Prep Time 20 minutes
Cook Time 10 hours
Resting Time 20 minutes
Total Time 10 hours 40 minutes
Servings: 8 slices
Course: Beef
Cuisine: American
Calories: 400

Ingredients
  

For the Brisket
  • 4.4 lbs Beef Brisket with a good fat cap
  • to taste Salt Essential for seasoning
  • to taste Black Pepper Freshly ground adds heat
For the Dry Rub
  • 2 tbsp Smoked Paprika or regular paprika
  • 1 tbsp Onion Powder can swap for fresh onions
  • 1 tbsp Garlic Powder or fresh minced garlic
  • 1 tsp Cumin omit if unavailable
  • 1 tbsp Mustard Powder or Dijon mustard
For the Sweet-Tangy Glaze
  • 0.5 cup Brown Sugar white sugar may alter the flavor
  • 2 cups Ketchup Heinz recommended
  • 0.25 cup Cider Vinegar red wine vinegar is a good alternative
  • 2 tbsp Worcestershire Sauce or soy sauce
  • 1 tbsp Dijon Mustard or yellow mustard
  • 1 tsp Liquid Smoke omit if a lighter flavor is preferred
  • to taste Cayenne Pepper adjust based on your spice tolerance
For Cooking and Finishing
  • 1 tbsp Olive Oil for developing crust

Equipment

  • Crockpot
  • Saucepan
  • mixing bowl
  • oven

Method
 

Step-by-Step Instructions
  1. In a medium bowl, combine 2 tablespoons of smoked paprika, 1 tablespoon of onion powder, 1 tablespoon of garlic powder, 1 teaspoon of cumin, 1 tablespoon of mustard powder, and 1 teaspoon each of salt and black pepper.

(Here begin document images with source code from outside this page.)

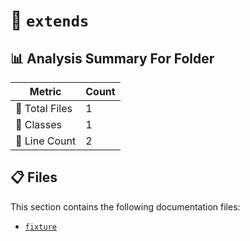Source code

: # 📁 `extends`

## 📊 Analysis Summary For Folder

| Metric | Count |
|--------|-------|
| 📁 Total Files | 1 |
| 🧱 Classes | 1 |
| 🔢 Line Count | 2 |


## 📋 Files

This section contains the following documentation files:

- [`fixture`](./fixture.md)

Mix the spices thoroughly until well blended.
  2. Take your 4.4 lbs of beef brisket and pat it dry with paper towels. Generously coat the brisket on all sides with the dry rub prepared earlier.
  3. In a separate bowl, whisk together ½ cup of brown sugar, 2 cups of ketchup, ¼ cup of cider vinegar, 2 tablespoons of Worcestershire sauce, 1 tablespoon of Dijon mustard, 1 teaspoon of liquid smoke, and 2 minced garlic cloves. Mix until smooth.
  4. Pour the barbecue sauce mixture into the bottom of your 6-quart Crockpot. Place the seasoned brisket fat side up directly into the sauce.
  5. Cover the Crockpot and set it to cook on low heat for 8 to 10 hours.
  6. Once cooking time is complete, carefully transfer the brisket to a tray and let it rest for 15-20 minutes.
  7. While the brisket is resting, pour the braising liquid left in the Crockpot into a saucepan. Heat over medium-high heat until it reduces and thickens.
  8. Preheat your oven to 200°C (390°F).
  9. Brush the rested brisket with olive oil and place it in the preheated oven. Bake uncovered for about 15 minutes.
  10. After baking, remove the brisket and brush generously with the reduced sauce. Return to the oven for an additional 5-10 minutes.
  11. Let the brisket rest for another 5 minutes before slicing. Serve the slices drizzled with any remaining sauce.

Nutrition

Serving: 1sliceCalories: 400kcalCarbohydrates: 30gProtein: 45gFat: 15gSaturated Fat: 5gPolyunsaturated Fat: 1gMonounsaturated Fat: 8gCholesterol: 120mgSodium: 800mgPotassium: 700mgFiber: 2gSugar: 12gVitamin A: 2IUVitamin C: 3mgCalcium: 20mgIron: 3mg

Notes

Ensure an even rub application and avoid lifting the lid during cooking to maintain heat.